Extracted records
═══
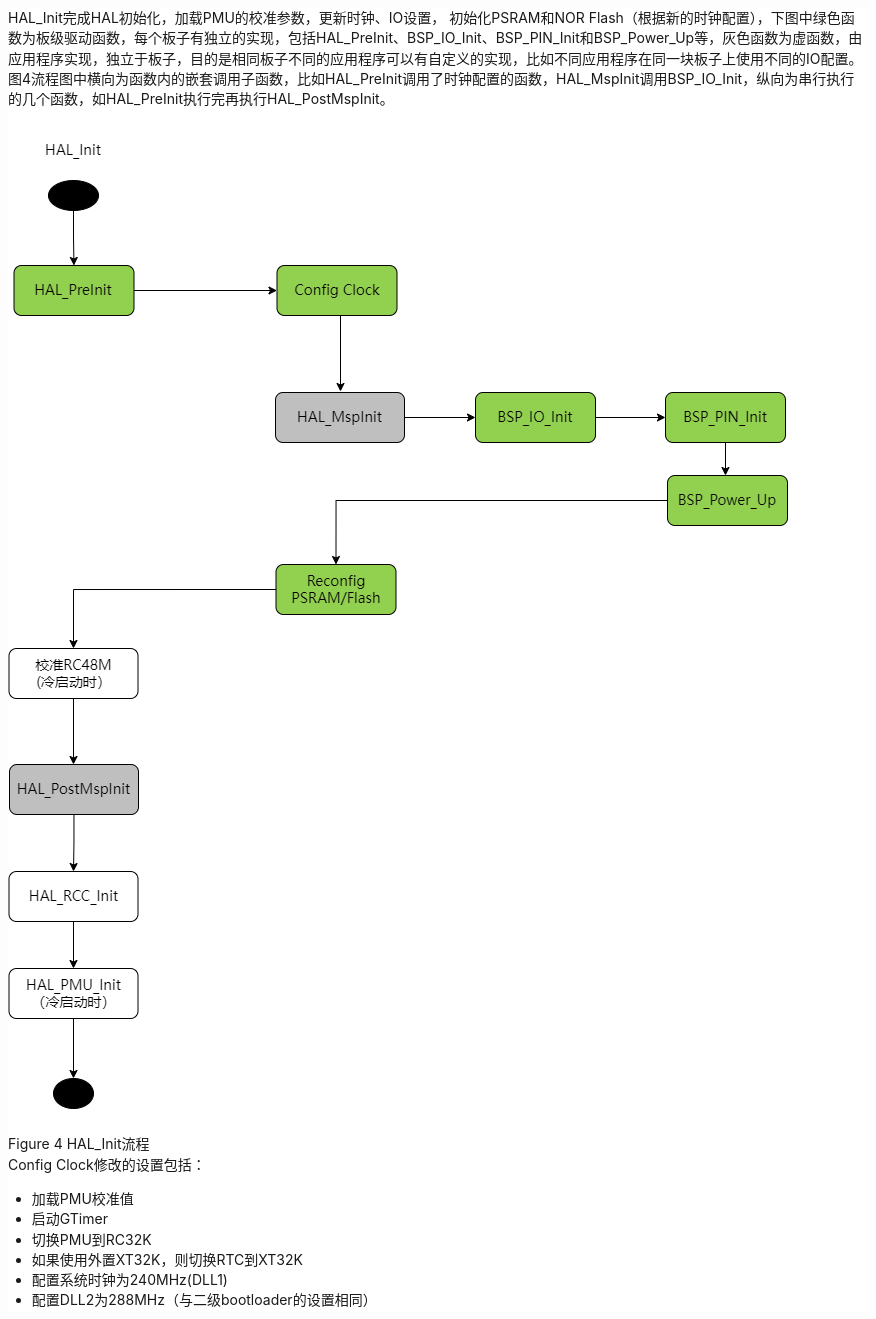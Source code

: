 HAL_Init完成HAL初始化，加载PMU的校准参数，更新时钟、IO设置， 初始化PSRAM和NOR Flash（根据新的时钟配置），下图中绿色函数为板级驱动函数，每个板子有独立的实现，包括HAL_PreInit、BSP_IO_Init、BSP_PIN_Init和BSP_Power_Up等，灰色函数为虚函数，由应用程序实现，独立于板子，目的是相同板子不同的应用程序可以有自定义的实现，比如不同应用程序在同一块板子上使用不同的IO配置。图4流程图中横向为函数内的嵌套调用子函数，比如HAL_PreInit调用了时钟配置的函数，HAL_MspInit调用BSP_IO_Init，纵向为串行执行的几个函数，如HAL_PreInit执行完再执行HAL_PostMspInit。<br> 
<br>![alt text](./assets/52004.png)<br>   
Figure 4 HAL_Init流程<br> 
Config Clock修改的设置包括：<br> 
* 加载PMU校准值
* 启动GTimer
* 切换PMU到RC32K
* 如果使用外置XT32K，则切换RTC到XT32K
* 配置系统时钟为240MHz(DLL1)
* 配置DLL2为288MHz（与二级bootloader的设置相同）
═══
Problem: Your answer should hold every record above, printed exactly and free of pictures.

Answer:
Source code

: HAL_Init完成HAL初始化，加载PMU的校准参数，更新时钟、IO设置， 初始化PSRAM和NOR Flash（根据新的时钟配置），下图中绿色函数为板级驱动函数，每个板子有独立的实现，包括HAL_PreInit、BSP_IO_Init、BSP_PIN_Init和BSP_Power_Up等，灰色函数为虚函数，由应用程序实现，独立于板子，目的是相同板子不同的应用程序可以有自定义的实现，比如不同应用程序在同一块板子上使用不同的IO配置。图4流程图中横向为函数内的嵌套调用子函数，比如HAL_PreInit调用了时钟配置的函数，HAL_MspInit调用BSP_IO_Init，纵向为串行执行的几个函数，如HAL_PreInit执行完再执行HAL_PostMspInit。<br> 
<br>![alt text](./assets/52004.png)<br>   
Figure 4 HAL_Init流程<br> 
Config Clock修改的设置包括：<br> 
* 加载PMU校准值
* 启动GTimer
* 切换PMU到RC32K
* 如果使用外置XT32K，则切换RTC到XT32K
* 配置系统时钟为240MHz(DLL1)
* 配置DLL2为288MHz（与二级bootloader的设置相同）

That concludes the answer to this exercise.